Philosophy in the so-called postmodern age is perhaps most notorious for exposing the troubled relationship between truth claims and power plays. This has thankfully opened our eyes to much of Western history’s dark underside. Without fully realizing it, however, I think it has also lured many of us into a place of suppressed cynicism — Christians and non-Christians alike.

One of the most distinguishing markers of the age we live in is the weakened confidence we have to place in truth that is knowable beyond the political and the material. As I try to observe what matters most to people, and even people in church — based on what they are willing to put their time, money and energy toward — it is clearly those things which are likely to ensure material success that take precedent. Obviously, I often succumb to the same thing, but what I notice as a pastor is the absence of trust in the reality of a different kind of life that is available to us. We sing about it, we sort of hope for it, and we maybe even feel a longing for it, but we don’t ultimately believe in it. I know there are many reasons for this, but one that jumps out to me is a loss, or at least a limit, of language that can speak faith well after modernity. This may be where John can help.
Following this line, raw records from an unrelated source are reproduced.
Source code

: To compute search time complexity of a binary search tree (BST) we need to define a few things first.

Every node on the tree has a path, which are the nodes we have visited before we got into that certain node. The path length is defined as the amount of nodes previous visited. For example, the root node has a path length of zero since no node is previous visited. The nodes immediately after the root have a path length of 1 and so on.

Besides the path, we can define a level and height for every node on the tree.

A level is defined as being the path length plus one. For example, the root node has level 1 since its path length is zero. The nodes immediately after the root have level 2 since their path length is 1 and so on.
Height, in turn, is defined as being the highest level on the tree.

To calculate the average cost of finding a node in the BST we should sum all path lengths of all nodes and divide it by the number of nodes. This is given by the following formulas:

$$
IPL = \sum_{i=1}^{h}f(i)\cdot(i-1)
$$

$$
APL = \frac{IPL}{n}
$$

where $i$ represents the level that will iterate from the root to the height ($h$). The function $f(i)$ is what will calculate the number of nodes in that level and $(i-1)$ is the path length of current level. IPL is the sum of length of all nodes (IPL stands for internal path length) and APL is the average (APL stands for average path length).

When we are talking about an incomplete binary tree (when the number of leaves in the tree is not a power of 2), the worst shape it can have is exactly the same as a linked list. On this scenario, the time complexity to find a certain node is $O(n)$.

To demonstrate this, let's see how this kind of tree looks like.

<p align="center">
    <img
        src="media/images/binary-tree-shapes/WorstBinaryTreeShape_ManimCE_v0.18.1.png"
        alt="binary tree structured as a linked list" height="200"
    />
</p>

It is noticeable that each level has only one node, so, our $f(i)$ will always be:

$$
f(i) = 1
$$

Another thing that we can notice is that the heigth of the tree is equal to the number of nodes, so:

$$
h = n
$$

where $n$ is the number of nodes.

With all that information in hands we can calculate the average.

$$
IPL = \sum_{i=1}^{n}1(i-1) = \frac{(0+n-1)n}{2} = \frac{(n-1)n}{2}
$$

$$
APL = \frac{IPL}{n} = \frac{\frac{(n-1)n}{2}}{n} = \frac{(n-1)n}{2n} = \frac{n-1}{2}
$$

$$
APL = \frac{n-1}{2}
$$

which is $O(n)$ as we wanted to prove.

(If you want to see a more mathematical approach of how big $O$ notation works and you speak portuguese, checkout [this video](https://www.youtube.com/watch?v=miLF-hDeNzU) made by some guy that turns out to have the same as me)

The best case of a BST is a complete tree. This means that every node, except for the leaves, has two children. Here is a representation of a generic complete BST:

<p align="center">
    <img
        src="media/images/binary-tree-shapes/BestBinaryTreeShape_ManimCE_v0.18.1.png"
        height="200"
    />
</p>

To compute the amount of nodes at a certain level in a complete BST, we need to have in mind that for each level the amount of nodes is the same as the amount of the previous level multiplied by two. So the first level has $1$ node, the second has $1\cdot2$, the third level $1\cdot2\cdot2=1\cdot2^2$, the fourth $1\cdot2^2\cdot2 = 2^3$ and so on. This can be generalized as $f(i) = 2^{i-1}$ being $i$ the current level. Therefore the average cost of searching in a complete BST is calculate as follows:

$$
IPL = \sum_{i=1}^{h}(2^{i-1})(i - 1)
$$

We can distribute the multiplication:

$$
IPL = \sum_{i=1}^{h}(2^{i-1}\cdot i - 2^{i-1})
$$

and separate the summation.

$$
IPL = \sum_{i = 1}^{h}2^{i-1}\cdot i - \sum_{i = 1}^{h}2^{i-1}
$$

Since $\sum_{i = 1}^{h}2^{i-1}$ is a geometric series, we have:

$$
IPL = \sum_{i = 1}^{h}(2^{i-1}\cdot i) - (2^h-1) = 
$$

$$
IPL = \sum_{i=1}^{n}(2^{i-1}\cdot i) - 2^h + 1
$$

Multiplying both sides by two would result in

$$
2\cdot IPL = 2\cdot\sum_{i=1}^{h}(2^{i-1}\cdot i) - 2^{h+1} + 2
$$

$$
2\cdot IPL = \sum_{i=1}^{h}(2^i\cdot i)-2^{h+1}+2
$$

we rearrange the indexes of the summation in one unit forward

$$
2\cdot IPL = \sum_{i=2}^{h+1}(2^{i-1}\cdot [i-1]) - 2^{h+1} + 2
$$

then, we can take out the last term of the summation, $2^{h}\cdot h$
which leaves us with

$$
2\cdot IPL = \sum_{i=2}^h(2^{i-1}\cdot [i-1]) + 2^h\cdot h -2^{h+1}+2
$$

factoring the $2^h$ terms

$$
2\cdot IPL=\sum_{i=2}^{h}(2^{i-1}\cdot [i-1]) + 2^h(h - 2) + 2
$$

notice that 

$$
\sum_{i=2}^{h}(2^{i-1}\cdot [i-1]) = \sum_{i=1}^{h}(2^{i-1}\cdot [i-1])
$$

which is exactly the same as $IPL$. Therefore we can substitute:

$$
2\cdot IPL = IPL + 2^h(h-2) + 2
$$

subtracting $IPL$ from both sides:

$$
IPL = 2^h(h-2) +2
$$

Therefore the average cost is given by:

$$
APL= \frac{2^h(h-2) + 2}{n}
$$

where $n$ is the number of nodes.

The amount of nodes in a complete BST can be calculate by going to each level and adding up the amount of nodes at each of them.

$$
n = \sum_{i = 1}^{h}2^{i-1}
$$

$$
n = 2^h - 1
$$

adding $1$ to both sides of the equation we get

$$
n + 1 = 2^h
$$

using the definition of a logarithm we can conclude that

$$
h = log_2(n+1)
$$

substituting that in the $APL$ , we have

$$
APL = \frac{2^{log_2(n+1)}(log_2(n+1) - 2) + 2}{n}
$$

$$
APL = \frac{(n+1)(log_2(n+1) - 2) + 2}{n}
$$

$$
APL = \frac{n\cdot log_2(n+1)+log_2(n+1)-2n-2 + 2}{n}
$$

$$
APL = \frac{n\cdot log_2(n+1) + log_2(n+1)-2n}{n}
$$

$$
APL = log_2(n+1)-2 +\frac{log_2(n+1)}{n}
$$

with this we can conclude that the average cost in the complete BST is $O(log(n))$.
There is a deep connection in John between the truth as something in which we place our trust, and as something which we have to let ourselves get put into a position to “see.” Seeing and knowing are interchangeable, and both words have a double-meaning for John’s Jesus. Many of the people who see Jesus and even witness what he does remain fixated on only that which is immediately visible and materially knowable. Nicodemus asks, “how can someone be born when they are old?” (3:4) The woman at the well tells Jesus to “give me this water so that I won’t get thirsty…” (4:15). They do not yet perceive what Jesus is re-presenting to them. The profoundly aesthetic dimension of truth to which Jesus points escapes their notice. They are still thinking and seeing with eyes “from below” — that is, in terms of the material and the political.

John is not belittling the material and the political though. Rather, the evangelist is going to great lengths to show how Jesus validates and re-sacralizes it, “from above” (“The words I say to you, I do not speak by my own authority” (12:49)), by coming into it. He does this by engaging the political not with concern for securing his material well-being, but by witnessing to and imaging God’s alternative, wise (“Logos”) order.

God’s wise order shines light in the darkest places of our corrupted orders, but people still hide from it. They refuse to let it in. It is only when these two orders are placed right next to each other that we begin to see both of them for what they are. This is how truth gets revealed: when the real ugliness of how the world is gets honestly disclosed by the beauty of what it can be. Then, by way of what the radiant form of Christ makes known and visible, those with eyes to see respond by refusing to disbelieve in the world’s redeemability.

Modernity gave us confidence in the truth of what can be measured. This truth is not insignificant. But measurable truth does not offer freedom. Measurable truth does not bring wholeness. Measurable truth cannot restore.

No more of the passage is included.